Goal of the exercise
Only one stretch of the data below should be repeated: the lines from the line containing "QR Absensi Web" through the line containing "Responsive & Dark Mode", inclusive, exactly as they are.

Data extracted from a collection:
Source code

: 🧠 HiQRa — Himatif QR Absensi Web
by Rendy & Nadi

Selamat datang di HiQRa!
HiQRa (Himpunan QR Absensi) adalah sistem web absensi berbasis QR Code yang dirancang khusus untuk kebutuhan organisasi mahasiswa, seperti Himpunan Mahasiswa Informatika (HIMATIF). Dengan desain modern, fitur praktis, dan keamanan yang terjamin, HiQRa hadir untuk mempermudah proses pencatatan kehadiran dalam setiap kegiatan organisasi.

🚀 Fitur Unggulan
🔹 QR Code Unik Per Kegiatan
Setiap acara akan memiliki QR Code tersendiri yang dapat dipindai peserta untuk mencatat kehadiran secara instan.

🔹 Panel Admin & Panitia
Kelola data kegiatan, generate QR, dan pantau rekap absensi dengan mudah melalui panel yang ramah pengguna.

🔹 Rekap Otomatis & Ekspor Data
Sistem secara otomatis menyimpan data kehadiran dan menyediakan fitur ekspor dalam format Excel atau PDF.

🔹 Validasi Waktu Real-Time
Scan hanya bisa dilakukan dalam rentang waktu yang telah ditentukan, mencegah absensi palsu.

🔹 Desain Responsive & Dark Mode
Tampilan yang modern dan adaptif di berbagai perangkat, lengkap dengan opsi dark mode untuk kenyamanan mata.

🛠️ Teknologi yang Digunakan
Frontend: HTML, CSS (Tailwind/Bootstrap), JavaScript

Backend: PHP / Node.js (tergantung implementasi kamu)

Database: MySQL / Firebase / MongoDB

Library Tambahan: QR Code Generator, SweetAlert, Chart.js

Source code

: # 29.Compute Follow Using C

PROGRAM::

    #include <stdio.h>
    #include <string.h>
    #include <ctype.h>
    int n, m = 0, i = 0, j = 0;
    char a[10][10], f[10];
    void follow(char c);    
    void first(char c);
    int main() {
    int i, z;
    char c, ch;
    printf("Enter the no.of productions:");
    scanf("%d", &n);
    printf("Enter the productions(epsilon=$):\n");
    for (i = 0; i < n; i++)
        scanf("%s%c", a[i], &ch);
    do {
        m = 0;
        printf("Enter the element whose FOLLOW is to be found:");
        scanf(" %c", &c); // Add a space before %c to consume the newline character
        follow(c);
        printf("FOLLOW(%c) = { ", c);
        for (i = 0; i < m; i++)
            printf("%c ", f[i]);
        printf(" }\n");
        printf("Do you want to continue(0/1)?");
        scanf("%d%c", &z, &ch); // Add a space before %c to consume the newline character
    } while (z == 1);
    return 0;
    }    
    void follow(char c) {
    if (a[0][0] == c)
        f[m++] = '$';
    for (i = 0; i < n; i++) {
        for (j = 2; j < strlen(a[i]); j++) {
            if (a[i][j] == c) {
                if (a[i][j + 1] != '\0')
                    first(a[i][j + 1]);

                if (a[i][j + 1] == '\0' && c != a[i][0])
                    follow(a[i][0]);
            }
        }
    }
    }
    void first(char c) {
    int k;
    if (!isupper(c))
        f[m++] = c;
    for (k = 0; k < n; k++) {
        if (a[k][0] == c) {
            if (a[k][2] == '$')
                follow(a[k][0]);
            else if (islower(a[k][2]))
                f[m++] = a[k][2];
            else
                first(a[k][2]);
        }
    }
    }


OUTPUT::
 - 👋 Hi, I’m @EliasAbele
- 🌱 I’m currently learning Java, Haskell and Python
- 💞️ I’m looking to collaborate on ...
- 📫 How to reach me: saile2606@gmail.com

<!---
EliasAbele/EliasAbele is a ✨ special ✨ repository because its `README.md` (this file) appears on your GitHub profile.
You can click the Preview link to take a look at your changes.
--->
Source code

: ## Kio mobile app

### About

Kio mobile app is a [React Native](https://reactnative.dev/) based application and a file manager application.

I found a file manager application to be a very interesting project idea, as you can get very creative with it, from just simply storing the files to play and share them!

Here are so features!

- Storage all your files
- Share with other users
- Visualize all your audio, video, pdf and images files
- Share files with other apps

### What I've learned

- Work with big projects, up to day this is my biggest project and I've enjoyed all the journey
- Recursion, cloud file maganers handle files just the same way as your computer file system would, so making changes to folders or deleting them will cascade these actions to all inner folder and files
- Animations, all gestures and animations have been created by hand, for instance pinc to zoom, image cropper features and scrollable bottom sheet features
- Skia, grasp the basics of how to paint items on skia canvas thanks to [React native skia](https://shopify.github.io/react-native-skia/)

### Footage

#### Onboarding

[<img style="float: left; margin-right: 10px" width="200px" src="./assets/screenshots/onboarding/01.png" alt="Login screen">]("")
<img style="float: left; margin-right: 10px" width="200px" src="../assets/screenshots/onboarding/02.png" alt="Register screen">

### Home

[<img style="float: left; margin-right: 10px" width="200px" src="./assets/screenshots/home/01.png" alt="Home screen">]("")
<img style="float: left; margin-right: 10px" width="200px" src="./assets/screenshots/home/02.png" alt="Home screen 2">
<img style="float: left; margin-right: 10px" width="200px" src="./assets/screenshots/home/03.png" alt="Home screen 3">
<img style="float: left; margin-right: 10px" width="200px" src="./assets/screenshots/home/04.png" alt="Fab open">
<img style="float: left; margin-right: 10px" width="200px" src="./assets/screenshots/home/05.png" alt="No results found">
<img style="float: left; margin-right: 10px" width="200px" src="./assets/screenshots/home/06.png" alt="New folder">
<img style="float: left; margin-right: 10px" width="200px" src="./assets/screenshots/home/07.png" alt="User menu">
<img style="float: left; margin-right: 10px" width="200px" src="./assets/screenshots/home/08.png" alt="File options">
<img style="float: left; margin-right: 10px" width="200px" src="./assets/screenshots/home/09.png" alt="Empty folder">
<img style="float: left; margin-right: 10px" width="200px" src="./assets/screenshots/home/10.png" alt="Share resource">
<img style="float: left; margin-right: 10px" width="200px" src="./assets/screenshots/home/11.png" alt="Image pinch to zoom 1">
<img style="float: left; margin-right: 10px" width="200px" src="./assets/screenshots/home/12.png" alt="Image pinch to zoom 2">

Response area
: 🧠 HiQRa — Himatif QR Absensi Web
by Rendy & Nadi

Selamat datang di HiQRa!
HiQRa (Himpunan QR Absensi) adalah sistem web absensi berbasis QR Code yang dirancang khusus untuk kebutuhan organisasi mahasiswa, seperti Himpunan Mahasiswa Informatika (HIMATIF). Dengan desain modern, fitur praktis, dan keamanan yang terjamin, HiQRa hadir untuk mempermudah proses pencatatan kehadiran dalam setiap kegiatan organisasi.

🚀 Fitur Unggulan
🔹 QR Code Unik Per Kegiatan
Setiap acara akan memiliki QR Code tersendiri yang dapat dipindai peserta untuk mencatat kehadiran secara instan.

🔹 Panel Admin & Panitia
Kelola data kegiatan, generate QR, dan pantau rekap absensi dengan mudah melalui panel yang ramah pengguna.

🔹 Rekap Otomatis & Ekspor Data
Sistem secara otomatis menyimpan data kehadiran dan menyediakan fitur ekspor dalam format Excel atau PDF.

🔹 Validasi Waktu Real-Time
Scan hanya bisa dilakukan dalam rentang waktu yang telah ditentukan, mencegah absensi palsu.

🔹 Desain Responsive & Dark Mode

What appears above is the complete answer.